*** Begin section ***
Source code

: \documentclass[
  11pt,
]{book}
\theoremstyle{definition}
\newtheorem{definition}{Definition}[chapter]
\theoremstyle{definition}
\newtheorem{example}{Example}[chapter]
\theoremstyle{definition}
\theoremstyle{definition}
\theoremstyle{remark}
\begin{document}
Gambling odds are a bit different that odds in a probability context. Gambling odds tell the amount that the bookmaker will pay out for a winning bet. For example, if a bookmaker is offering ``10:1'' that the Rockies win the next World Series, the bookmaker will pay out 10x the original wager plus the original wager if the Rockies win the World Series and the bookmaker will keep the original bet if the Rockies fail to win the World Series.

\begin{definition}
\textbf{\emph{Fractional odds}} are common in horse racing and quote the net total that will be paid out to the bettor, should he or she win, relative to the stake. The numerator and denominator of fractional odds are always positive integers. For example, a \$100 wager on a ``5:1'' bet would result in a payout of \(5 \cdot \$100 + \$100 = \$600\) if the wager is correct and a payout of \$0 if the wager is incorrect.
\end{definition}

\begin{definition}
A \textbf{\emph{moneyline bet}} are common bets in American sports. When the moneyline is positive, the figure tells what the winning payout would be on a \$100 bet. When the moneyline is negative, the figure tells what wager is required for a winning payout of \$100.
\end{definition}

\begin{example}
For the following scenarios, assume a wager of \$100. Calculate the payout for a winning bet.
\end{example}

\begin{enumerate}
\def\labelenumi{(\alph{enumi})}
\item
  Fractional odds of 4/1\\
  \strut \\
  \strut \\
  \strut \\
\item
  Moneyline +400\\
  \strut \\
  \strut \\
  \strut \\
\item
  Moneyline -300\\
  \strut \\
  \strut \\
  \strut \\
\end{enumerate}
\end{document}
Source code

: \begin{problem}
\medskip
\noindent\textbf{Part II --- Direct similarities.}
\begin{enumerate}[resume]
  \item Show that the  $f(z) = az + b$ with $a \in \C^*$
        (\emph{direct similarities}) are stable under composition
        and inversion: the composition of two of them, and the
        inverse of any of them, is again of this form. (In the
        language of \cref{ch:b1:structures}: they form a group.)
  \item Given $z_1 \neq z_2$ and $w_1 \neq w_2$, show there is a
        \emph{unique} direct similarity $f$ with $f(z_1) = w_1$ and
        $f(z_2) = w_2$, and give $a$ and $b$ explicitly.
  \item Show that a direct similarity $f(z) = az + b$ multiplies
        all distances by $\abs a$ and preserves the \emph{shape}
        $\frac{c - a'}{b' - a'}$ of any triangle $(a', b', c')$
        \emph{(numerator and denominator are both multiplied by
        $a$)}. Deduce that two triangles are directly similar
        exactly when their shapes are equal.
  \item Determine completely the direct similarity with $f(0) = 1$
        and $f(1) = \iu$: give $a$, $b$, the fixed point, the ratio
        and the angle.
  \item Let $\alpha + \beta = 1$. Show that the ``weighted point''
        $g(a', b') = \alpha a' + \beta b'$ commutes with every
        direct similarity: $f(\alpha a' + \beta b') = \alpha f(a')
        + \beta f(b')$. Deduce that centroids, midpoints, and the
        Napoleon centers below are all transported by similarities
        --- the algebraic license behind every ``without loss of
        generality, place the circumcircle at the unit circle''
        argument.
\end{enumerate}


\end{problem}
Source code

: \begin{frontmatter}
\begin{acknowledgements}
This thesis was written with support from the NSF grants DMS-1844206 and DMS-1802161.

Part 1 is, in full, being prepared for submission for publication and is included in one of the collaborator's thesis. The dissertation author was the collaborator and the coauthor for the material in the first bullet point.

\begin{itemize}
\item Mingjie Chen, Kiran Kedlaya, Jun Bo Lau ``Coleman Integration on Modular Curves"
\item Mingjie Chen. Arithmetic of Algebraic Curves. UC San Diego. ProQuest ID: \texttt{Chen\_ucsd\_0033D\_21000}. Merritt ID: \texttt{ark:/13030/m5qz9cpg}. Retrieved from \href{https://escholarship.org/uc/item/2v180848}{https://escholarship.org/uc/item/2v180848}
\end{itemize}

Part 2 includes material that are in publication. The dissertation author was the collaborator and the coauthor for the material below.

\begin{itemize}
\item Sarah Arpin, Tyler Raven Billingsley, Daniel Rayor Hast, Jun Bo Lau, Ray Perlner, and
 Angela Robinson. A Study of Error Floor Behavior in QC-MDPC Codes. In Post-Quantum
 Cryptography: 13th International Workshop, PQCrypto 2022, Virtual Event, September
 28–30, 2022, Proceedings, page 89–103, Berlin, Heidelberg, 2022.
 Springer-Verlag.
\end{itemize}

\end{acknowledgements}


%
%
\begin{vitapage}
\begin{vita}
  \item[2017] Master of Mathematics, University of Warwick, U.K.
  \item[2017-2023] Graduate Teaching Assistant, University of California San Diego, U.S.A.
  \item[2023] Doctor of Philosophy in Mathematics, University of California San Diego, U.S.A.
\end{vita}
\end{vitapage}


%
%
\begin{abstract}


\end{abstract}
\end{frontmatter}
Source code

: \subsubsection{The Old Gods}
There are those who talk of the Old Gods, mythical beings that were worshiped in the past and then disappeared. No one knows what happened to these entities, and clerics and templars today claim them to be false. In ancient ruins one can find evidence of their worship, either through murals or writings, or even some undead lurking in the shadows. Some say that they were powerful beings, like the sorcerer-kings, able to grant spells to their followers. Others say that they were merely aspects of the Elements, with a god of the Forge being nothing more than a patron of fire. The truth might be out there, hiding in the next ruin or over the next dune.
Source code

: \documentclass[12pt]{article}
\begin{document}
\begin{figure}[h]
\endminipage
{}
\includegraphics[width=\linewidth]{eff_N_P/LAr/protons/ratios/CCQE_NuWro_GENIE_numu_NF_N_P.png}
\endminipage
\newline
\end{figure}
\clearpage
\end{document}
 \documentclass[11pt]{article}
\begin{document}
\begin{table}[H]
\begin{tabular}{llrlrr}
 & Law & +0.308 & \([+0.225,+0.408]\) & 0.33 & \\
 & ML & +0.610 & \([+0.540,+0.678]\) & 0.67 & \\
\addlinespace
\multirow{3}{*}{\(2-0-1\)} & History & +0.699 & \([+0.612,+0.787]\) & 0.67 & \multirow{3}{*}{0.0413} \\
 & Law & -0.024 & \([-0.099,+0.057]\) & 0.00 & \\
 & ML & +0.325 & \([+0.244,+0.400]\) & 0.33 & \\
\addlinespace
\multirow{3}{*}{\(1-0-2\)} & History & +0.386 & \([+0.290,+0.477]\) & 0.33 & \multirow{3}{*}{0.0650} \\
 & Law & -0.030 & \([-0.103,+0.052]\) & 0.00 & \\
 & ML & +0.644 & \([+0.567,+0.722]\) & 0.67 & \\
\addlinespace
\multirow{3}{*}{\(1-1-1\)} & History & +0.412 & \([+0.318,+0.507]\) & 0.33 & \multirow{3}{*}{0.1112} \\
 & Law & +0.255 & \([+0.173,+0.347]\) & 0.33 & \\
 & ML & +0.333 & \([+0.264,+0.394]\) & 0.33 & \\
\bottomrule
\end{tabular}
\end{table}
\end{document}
*** End section ***
Your goal: All entries must be repeated verbatim.

Written response:
Source code

: \documentclass[
  11pt,
]{book}
\theoremstyle{definition}
\newtheorem{definition}{Definition}[chapter]
\theoremstyle{definition}
\newtheorem{example}{Example}[chapter]
\theoremstyle{definition}
\theoremstyle{definition}
\theoremstyle{remark}
\begin{document}
Gambling odds are a bit different that odds in a probability context. Gambling odds tell the amount that the bookmaker will pay out for a winning bet. For example, if a bookmaker is offering ``10:1'' that the Rockies win the next World Series, the bookmaker will pay out 10x the original wager plus the original wager if the Rockies win the World Series and the bookmaker will keep the original bet if the Rockies fail to win the World Series.

\begin{definition}
\textbf{\emph{Fractional odds}} are common in horse racing and quote the net total that will be paid out to the bettor, should he or she win, relative to the stake. The numerator and denominator of fractional odds are always positive integers. For example, a \$100 wager on a ``5:1'' bet would result in a payout of \(5 \cdot \$100 + \$100 = \$600\) if the wager is correct and a payout of \$0 if the wager is incorrect.
\end{definition}

\begin{definition}
A \textbf{\emph{moneyline bet}} are common bets in American sports. When the moneyline is positive, the figure tells what the winning payout would be on a \$100 bet. When the moneyline is negative, the figure tells what wager is required for a winning payout of \$100.
\end{definition}

\begin{example}
For the following scenarios, assume a wager of \$100. Calculate the payout for a winning bet.
\end{example}

\begin{enumerate}
\def\labelenumi{(\alph{enumi})}
\item
  Fractional odds of 4/1\\
  \strut \\
  \strut \\
  \strut \\
\item
  Moneyline +400\\
  \strut \\
  \strut \\
  \strut \\
\item
  Moneyline -300\\
  \strut \\
  \strut \\
  \strut \\
\end{enumerate}
\end{document}
Source code

: \begin{problem}
\medskip
\noindent\textbf{Part II --- Direct similarities.}
\begin{enumerate}[resume]
  \item Show that the  $f(z) = az + b$ with $a \in \C^*$
        (\emph{direct similarities}) are stable under composition
        and inversion: the composition of two of them, and the
        inverse of any of them, is again of this form. (In the
        language of \cref{ch:b1:structures}: they form a group.)
  \item Given $z_1 \neq z_2$ and $w_1 \neq w_2$, show there is a
        \emph{unique} direct similarity $f$ with $f(z_1) = w_1$ and
        $f(z_2) = w_2$, and give $a$ and $b$ explicitly.
  \item Show that a direct similarity $f(z) = az + b$ multiplies
        all distances by $\abs a$ and preserves the \emph{shape}
        $\frac{c - a'}{b' - a'}$ of any triangle $(a', b', c')$
        \emph{(numerator and denominator are both multiplied by
        $a$)}. Deduce that two triangles are directly similar
        exactly when their shapes are equal.
  \item Determine completely the direct similarity with $f(0) = 1$
        and $f(1) = \iu$: give $a$, $b$, the fixed point, the ratio
        and the angle.
  \item Let $\alpha + \beta = 1$. Show that the ``weighted point''
        $g(a', b') = \alpha a' + \beta b'$ commutes with every
        direct similarity: $f(\alpha a' + \beta b') = \alpha f(a')
        + \beta f(b')$. Deduce that centroids, midpoints, and the
        Napoleon centers below are all transported by similarities
        --- the algebraic license behind every ``without loss of
        generality, place the circumcircle at the unit circle''
        argument.
\end{enumerate}


\end{problem}
Source code

: \begin{frontmatter}
\begin{acknowledgements}
This thesis was written with support from the NSF grants DMS-1844206 and DMS-1802161.

Part 1 is, in full, being prepared for submission for publication and is included in one of the collaborator's thesis. The dissertation author was the collaborator and the coauthor for the material in the first bullet point.

\begin{itemize}
\item Mingjie Chen, Kiran Kedlaya, Jun Bo Lau ``Coleman Integration on Modular Curves"
\item Mingjie Chen. Arithmetic of Algebraic Curves. UC San Diego. ProQuest ID: \texttt{Chen\_ucsd\_0033D\_21000}. Merritt ID: \texttt{ark:/13030/m5qz9cpg}. Retrieved from \href{https://escholarship.org/uc/item/2v180848}{https://escholarship.org/uc/item/2v180848}
\end{itemize}

Part 2 includes material that are in publication. The dissertation author was the collaborator and the coauthor for the material below.

\begin{itemize}
\item Sarah Arpin, Tyler Raven Billingsley, Daniel Rayor Hast, Jun Bo Lau, Ray Perlner, and
 Angela Robinson. A Study of Error Floor Behavior in QC-MDPC Codes. In Post-Quantum
 Cryptography: 13th International Workshop, PQCrypto 2022, Virtual Event, September
 28–30, 2022, Proceedings, page 89–103, Berlin, Heidelberg, 2022.
 Springer-Verlag.
\end{itemize}

\end{acknowledgements}


%
%
\begin{vitapage}
\begin{vita}
  \item[2017] Master of Mathematics, University of Warwick, U.K.
  \item[2017-2023] Graduate Teaching Assistant, University of California San Diego, U.S.A.
  \item[2023] Doctor of Philosophy in Mathematics, University of California San Diego, U.S.A.
\end{vita}
\end{vitapage}


%
%
\begin{abstract}


\end{abstract}
\end{frontmatter}
Source code

: \subsubsection{The Old Gods}
There are those who talk of the Old Gods, mythical beings that were worshiped in the past and then disappeared. No one knows what happened to these entities, and clerics and templars today claim them to be false. In ancient ruins one can find evidence of their worship, either through murals or writings, or even some undead lurking in the shadows. Some say that they were powerful beings, like the sorcerer-kings, able to grant spells to their followers. Others say that they were merely aspects of the Elements, with a god of the Forge being nothing more than a patron of fire. The truth might be out there, hiding in the next ruin or over the next dune.
Source code

: \documentclass[12pt]{article}
\begin{document}
\begin{figure}[h]
\endminipage
{}
\includegraphics[width=\linewidth]{eff_N_P/LAr/protons/ratios/CCQE_NuWro_GENIE_numu_NF_N_P.png}
\endminipage
\newline
\end{figure}
\clearpage
\end{document}
 \documentclass[11pt]{article}
\begin{document}
\begin{table}[H]
\begin{tabular}{llrlrr}
 & Law & +0.308 & \([+0.225,+0.408]\) & 0.33 & \\
 & ML & +0.610 & \([+0.540,+0.678]\) & 0.67 & \\
\addlinespace
\multirow{3}{*}{\(2-0-1\)} & History & +0.699 & \([+0.612,+0.787]\) & 0.67 & \multirow{3}{*}{0.0413} \\
 & Law & -0.024 & \([-0.099,+0.057]\) & 0.00 & \\
 & ML & +0.325 & \([+0.244,+0.400]\) & 0.33 & \\
\addlinespace
\multirow{3}{*}{\(1-0-2\)} & History & +0.386 & \([+0.290,+0.477]\) & 0.33 & \multirow{3}{*}{0.0650} \\
 & Law & -0.030 & \([-0.103,+0.052]\) & 0.00 & \\
 & ML & +0.644 & \([+0.567,+0.722]\) & 0.67 & \\
\addlinespace
\multirow{3}{*}{\(1-1-1\)} & History & +0.412 & \([+0.318,+0.507]\) & 0.33 & \multirow{3}{*}{0.1112} \\
 & Law & +0.255 & \([+0.173,+0.347]\) & 0.33 & \\
 & ML & +0.333 & \([+0.264,+0.394]\) & 0.33 & \\
\bottomrule
\end{tabular}
\end{table}
\end{document}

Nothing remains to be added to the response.